• **AIM OF THE TASK**
Determine the number of lines in these entries that hold the word "from". Give the number and nothing more.

START DATASET ENTRIES

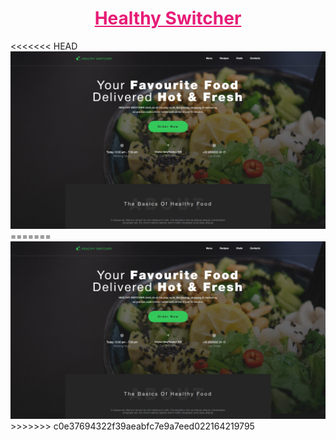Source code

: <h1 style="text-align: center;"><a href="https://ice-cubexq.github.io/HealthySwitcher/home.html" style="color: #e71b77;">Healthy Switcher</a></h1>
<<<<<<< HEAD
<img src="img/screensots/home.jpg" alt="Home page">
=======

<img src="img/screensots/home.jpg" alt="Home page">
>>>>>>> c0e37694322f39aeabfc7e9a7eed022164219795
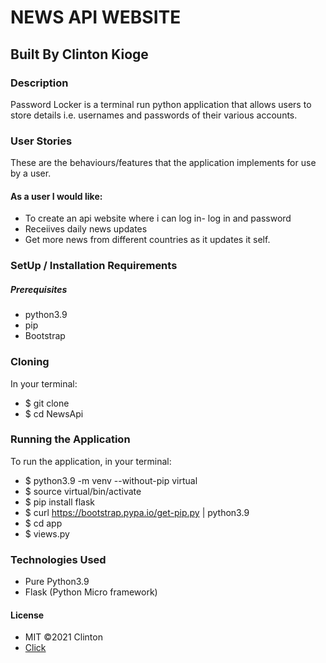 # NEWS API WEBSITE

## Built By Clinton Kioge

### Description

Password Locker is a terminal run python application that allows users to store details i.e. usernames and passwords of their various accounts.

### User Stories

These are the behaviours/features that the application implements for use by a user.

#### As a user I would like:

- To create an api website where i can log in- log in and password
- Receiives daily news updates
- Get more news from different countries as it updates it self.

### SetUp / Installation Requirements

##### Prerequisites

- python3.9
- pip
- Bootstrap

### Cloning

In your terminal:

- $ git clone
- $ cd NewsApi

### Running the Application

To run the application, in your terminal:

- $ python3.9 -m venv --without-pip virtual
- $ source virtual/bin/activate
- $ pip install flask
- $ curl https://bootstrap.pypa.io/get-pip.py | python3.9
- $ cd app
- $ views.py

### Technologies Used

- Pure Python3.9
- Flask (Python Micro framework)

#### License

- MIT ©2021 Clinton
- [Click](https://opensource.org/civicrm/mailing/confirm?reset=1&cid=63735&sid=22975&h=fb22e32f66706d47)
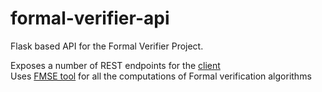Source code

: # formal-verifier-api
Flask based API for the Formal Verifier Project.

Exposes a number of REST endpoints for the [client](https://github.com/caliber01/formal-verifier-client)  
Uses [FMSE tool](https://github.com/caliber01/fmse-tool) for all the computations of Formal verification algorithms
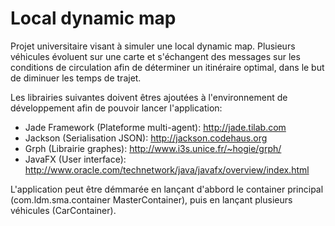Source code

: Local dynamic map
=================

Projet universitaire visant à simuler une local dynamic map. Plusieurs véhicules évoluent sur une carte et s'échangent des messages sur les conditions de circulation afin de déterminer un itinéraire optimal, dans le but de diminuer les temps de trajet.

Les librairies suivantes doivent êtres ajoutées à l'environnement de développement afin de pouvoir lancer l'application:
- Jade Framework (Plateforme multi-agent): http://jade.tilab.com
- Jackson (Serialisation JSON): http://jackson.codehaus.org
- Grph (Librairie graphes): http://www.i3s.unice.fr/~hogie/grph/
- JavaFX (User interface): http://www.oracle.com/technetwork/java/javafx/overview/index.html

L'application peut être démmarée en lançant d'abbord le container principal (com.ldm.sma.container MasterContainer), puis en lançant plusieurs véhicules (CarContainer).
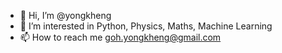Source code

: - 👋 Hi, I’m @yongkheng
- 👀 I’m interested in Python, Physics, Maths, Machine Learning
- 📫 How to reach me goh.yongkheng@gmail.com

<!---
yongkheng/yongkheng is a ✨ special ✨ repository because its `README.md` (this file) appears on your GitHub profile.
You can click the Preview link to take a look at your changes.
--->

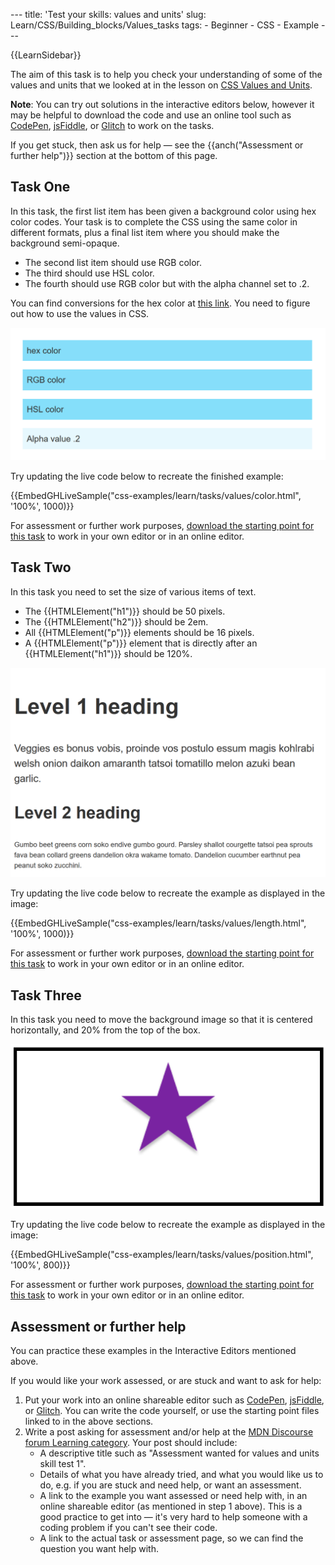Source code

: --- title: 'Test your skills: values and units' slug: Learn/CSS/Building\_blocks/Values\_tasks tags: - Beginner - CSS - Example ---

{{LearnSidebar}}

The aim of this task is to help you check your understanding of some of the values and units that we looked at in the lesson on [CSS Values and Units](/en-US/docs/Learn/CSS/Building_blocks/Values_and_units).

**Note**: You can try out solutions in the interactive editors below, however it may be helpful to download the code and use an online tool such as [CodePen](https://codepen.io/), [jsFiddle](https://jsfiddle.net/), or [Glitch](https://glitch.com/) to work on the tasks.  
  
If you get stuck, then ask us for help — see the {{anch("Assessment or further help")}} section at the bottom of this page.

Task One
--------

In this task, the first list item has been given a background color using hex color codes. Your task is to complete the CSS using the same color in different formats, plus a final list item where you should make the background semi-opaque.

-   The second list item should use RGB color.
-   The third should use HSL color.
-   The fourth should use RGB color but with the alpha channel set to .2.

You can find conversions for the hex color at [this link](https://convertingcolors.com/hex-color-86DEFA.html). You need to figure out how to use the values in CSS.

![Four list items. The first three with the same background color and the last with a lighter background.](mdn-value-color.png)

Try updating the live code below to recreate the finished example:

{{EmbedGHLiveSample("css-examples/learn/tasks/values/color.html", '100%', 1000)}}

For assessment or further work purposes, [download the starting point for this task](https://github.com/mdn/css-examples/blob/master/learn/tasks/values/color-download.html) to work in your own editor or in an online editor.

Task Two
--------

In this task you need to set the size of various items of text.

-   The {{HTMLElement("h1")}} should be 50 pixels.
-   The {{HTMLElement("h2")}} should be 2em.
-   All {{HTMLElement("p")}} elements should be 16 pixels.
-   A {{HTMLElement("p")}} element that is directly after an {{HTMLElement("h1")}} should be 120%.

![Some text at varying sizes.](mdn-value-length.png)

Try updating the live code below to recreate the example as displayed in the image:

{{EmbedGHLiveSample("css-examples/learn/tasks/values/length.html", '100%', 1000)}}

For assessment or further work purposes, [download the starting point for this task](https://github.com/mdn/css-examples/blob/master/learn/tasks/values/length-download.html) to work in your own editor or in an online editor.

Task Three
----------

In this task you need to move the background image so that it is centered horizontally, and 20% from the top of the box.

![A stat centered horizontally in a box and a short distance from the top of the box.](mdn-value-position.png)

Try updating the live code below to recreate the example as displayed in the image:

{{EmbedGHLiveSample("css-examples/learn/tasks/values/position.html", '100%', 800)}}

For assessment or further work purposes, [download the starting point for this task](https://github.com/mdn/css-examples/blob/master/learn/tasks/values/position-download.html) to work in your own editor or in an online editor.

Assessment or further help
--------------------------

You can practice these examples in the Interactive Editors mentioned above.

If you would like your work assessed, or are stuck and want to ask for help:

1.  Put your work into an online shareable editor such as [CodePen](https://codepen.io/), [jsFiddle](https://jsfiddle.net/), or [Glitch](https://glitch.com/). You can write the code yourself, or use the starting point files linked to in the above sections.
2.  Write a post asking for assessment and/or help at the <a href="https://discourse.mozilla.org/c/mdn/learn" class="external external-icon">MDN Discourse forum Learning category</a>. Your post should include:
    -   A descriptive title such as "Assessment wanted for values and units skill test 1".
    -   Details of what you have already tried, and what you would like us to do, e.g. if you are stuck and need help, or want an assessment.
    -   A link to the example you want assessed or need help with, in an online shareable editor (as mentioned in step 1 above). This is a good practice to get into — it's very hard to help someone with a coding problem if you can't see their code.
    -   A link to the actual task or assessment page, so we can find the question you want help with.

END DATASET ENTRIES

• **SOLUTION FOR THIS TASK**
3